Mesures concrètes pour soutenir l’emploi à domicile et renforcer l’attractivité des métiers

Face à ces défis, plusieurs points essentiels méritent d’être soulignés :

  • Revalorisation salariale régulière pour suivre l’inflation et reconnaître la pénibilité des tâches.
  • Formation professionnelle renforcée pour améliorer les compétences et le statut des intervenants.
  • Amélioration des conditions de travail via la prévention des risques et des dispositifs adaptés.
  • Valorisation des parcours professionnels par une meilleure reconnaissance des certifications.

Ces mesures s’insèrent dans une dynamique visant à professionnaliser durablement ce secteur, en cohérence avec les attentes des acteurs et des bénéficiaires de l’aide à domicile. La FEPEM réaffirme ainsi son engagement pour un modèle d’emploi direct, non lucratif, garant de la qualité du maintien à domicile et de la cohésion sociale.
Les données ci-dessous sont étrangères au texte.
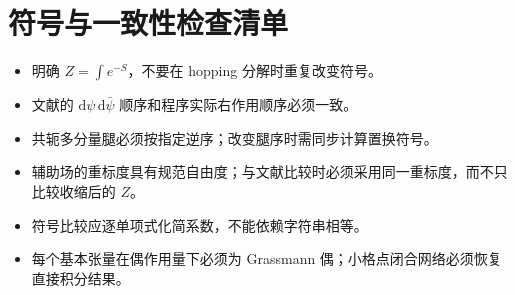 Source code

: \documentclass[UTF8,11pt]{ctexart}
\newcommand{\dd}{\mathrm{d}}
\begin{document}
\section{符号与一致性检查清单}
\begin{itemize}
 \item 明确 $Z=\int e^{-S}$，不要在 hopping 分解时重复改变符号。
 \item 文献的 $\dd\psi\,\dd\bar\psi$ 顺序和程序实际右作用顺序必须一致。
 \item 共轭多分量腿必须按指定逆序；改变腿序时需同步计算置换符号。
 \item 辅助场的重标度具有规范自由度；与文献比较时必须采用同一重标度，而不只比较收缩后的 $Z$。
 \item 符号比较应逐单项式化简系数，不能依赖字符串相等。
 \item 每个基本张量在偶作用量下必须为 Grassmann 偶；小格点闭合网络必须恢复直接积分结果。
\end{itemize}
\end{document}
Quels salariés sont concernés par cette revalorisation salariale ?

La revalorisation concerne tous les salariés du particulier employeur travaillant dans le secteur de l’emploi à domicile, ainsi que les assistants maternels bénéficiant d’un minimum horaire réévalué.

Quand ces nouvelles grilles salariales entreront-elles en vigueur ?

Ces nouvelles grilles seront applicables après la publication de l’arrêté officiel, prévue dans les prochaines semaines à compter de début 2026. Les contrats en cours ne nécessitent aucune modification immédiate.

Comment cette hausse salariale se situe-t-elle par rapport au SMIC ?

La hausse moyenne de 3 % des salaires minima est supérieure à celle du SMIC, qui a augmenté de 1,18 % au 1er janvier 2026. Cela reflète une volonté de donner plus de poids à la rémunération dans ce secteur.

Quelles sont les autres mesures accompagnant cette revalorisation ?

La FEPEM met en œuvre des dispositifs de prévention et de santé au travail, développe la formation professionnelle et renforce la protection sociale pour améliorer globalement les conditions d’emploi.

Pourquoi la professionnalisation est-elle essentielle dans l’emploi à domicile ?

Elle permet de reconnaître les compétences des salariés, d’améliorer la qualité des services rendus, et d’assurer la sécurisation des parcours professionnels dans un contexte d’augmentation des besoins et de pénuries de personnel.